Первая жена Ивана III — «тверянка» — успела родить ему сына — Ивана Молодого, который считался наследником великого князя. Иван Иванович был женат на дочери молдавского господаря Стефана Великого, Елене, занимался военными и дипломатическими делами и считался даже соправителем своего отца. Но в 1490 г. он внезапно умер, и перед Иваном Васильевичем опять встал вопрос о преемнике. У Софии к этому времени тоже родился сын — Василий, но великий князь вопреки настояниям жены хотел сделать наследником не Василия, а Дмитрия, своего внука, сына Ивана Молодого и Елены Стефановны. Это был не только семейный спор. Елена, дочь Стефана Великого, воспитанная в Молдавии, где было немало гуситов, сочувственно относилась к Курицыну и его товарищам и участвовала в еретическом кружке. София, напротив, никакой склонности к свободомыслию из Италии не привезла: как и Геннадий, из всех западных нововведений она больше всех ценила одно — инквизицию. Недаром рассказ об испанской инквизиции был передан новгородскому владыке слугой Софии Палеолог, приехавшим с нею на Русь, — Юрием Траханиотом.
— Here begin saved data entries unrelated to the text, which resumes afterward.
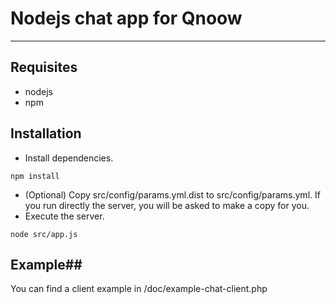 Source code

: # Nodejs chat app for Qnoow #
-------------------------

## Requisites ##
* nodejs
* npm

## Installation ##
* Install dependencies.
```
npm install
```
* (Optional) Copy src/config/params.yml.dist to src/config/params.yml. If you run directly the server, you will be asked to make a copy for you.
* Execute the server.
```
node src/app.js
```

## Example##
You can find a client example in /doc/example-chat-client.php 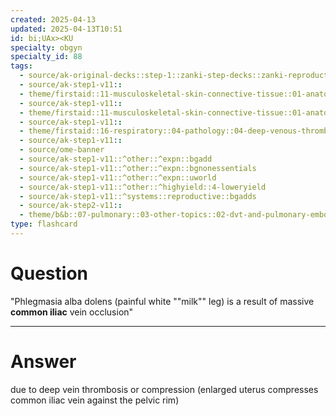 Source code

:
 ```yaml
---
created: 2025-04-13
updated: 2025-04-13T10:51
id: bi;UAx><KU
specialty: obgyn
specialty_id: 88
tags:
  - source/ak-original-decks::step-1::zanki-step-decks::zanki-reproductive::reproductive-pathology
  - source/ak-step1-v11::
  - theme/firstaid::11-musculoskeletal-skin-connective-tissue::01-anatomy-&-physiology::09-lower-extremity-nerves
  - source/ak-step1-v11::
  - theme/firstaid::11-musculoskeletal-skin-connective-tissue::01-anatomy-&-physiology::09-lower-extremity-nerves::vasculature::varicose-veins
  - source/ak-step1-v11::
  - theme/firstaid::16-respiratory::04-pathology::04-deep-venous-thrombosis::dvt
  - source/ak-step1-v11::
  - source/ome-banner
  - source/ak-step1-v11::^other::^expn::bgadd
  - source/ak-step1-v11::^other::^expn::bgnonessentials
  - source/ak-step1-v11::^other::^expn::uworld
  - source/ak-step1-v11::^other::^highyield::4-loweryield
  - source/ak-step1-v11::^systems::reproductive::bgadds
  - source/ak-step2-v11::
  - theme/b&b::07-pulmonary::03-other-topics::02-dvt-and-pulmonary-embolism"
type: flashcard
---
```


# Question
"Phlegmasia alba dolens (painful white ""milk"" leg) is a result of massive **common iliac** vein occlusion"

---

# Answer
due to deep vein thrombosis or compression (enlarged uterus compresses common iliac vein against the pelvic rim) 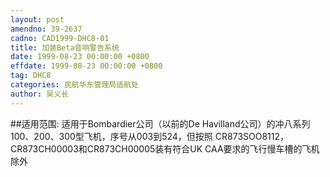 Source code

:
 ```yaml
---
layout: post
amendno: 39-2637
cadno: CAD1999-DHC8-01
title: 加装Beta音响警告系统
date: 1999-08-23 00:00:00 +0800
effdate: 1999-08-23 00:00:00 +0800
tag: DHC8
categories: 民航华东管理局适航处
author: 吴义长
---
```


##适用范围:
适用于Bombardier公司（以前的De Havilland公司）的冲八系列100、200、300型飞机，序号从003到524，但按照 CR873SOO8112，CR873CH00003和CR873CH00005装有符合UK CAA要求的飞行慢车槽的飞机除外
В конце 1497 г. борьба стала открытой. Узнав о том, что Иван III собирается назначить Дмитрия своим соправителем, София добыла «зелье» — яд, который мог ей понадобиться для борьбы с соперниками; по плану заговорщиков, поддерживавших великую княгиню, Василий Иванович должен был бежать на север, на Вологду и Белоозеро, захватить хранившуюся там великокняжескую казну и начать открытую борьбу. Но он не успел этого сделать: заговор был раскрыт, яд у «цареградской царевны» отобран, и великий князь стал жить в «береженьи» от своей чересчур предприимчивой супруги. Сына он велел запереть во дворце под надежной охраной, заговорщиков казнил. А спустя несколько месяцев внук Ивана III Дмитрий, сын еретички Елены Стефановны, был объявлен великим князем Владимирским и Московским и коронован венцом, о котором до того времени не упоминалось в летописях, — шапкой Мономаха.
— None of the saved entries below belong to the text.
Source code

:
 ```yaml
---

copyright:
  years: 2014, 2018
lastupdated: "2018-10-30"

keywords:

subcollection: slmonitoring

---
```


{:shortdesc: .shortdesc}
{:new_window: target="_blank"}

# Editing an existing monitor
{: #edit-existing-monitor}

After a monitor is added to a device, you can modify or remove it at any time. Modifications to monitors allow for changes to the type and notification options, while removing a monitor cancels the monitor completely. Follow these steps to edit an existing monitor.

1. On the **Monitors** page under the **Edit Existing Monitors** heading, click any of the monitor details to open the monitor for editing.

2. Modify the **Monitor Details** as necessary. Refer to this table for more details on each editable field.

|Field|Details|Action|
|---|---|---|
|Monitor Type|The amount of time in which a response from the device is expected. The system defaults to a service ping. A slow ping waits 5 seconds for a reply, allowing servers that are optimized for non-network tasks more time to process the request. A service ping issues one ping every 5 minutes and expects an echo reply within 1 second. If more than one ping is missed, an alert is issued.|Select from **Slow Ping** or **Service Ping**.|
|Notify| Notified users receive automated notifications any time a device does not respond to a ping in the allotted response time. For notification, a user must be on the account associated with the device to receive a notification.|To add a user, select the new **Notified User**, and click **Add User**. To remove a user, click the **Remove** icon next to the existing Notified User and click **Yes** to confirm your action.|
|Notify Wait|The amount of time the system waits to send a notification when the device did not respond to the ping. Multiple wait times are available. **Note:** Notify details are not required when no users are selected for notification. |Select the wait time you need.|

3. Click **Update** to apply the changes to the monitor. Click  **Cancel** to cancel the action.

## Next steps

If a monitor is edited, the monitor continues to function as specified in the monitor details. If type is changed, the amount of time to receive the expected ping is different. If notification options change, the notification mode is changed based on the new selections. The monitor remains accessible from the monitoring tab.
Провал заговора Василия и коронация Дмитрия-внука совпали еще с одним важным событием — появлением Судебника 1497 г., первого общерусского кодекса законов после древней «Русской правды». Имел ли Курицын какое-либо отношение к введению этого кодекса? Исследователи усматривали связь между рассуждениями о борьбе со «злом, татьбой и разбоем» в «Повести о Дракуле» и провозглашением «правого суда», направленного против «татьбы», «разбоя» и всякого «лихого дела» в Судебнике. Но в «Повести о Дракуле» говорилось не только о борьбе со «злом», но и о равенстве всех — бояр, священников, иноков и «простых» — перед законом. Соответствовал ли Судебник этому идеалу? Еще «Русская правда» резко разграничивала наказание за убийство или преступление, совершенное против «княжа мужа», «людина», «смерда» (крестьянина) и холопа; сходное разграничение предусматривал в XVI веке и Судебник Ивана Грозного для наказания за оскорбление, нанесенное детям боярским, «гостям большим», «торговым людям» или крестьянам. Но в Судебнике 1497 г. такого разграничения нет{136}
. Почему? Из-за того ли, что подобная статья уже существовала в предшествующем законодательстве, или потому, что законодатель не желал подчеркивать такое различие? Этого мы не знаем. Во всяком случае прямо идеалам «Повести о Дракуле» Судебник не противоречил.Как отражались все эти события на церковных делах? В 1494 г. противникам митрополита-вольнодумца Зосимы удалось добиться его отставки (она произошла как раз в то время, когда Курицын находился за рубежом). Но поставленный на место Зосимы новый митрополит Симон не оправдал надежд врагов ереси. В 1498 г. он благословил венчание Дмитрия шапкой Мономаха, а в следующем году дал благословение великому князю на еще более нечестивое дело. В 1499 г. был нанесен удар самому богатому церковному землевладельцу страны — Геннадию Новгородскому; великий князь забрал у него монастырские и церковные земли.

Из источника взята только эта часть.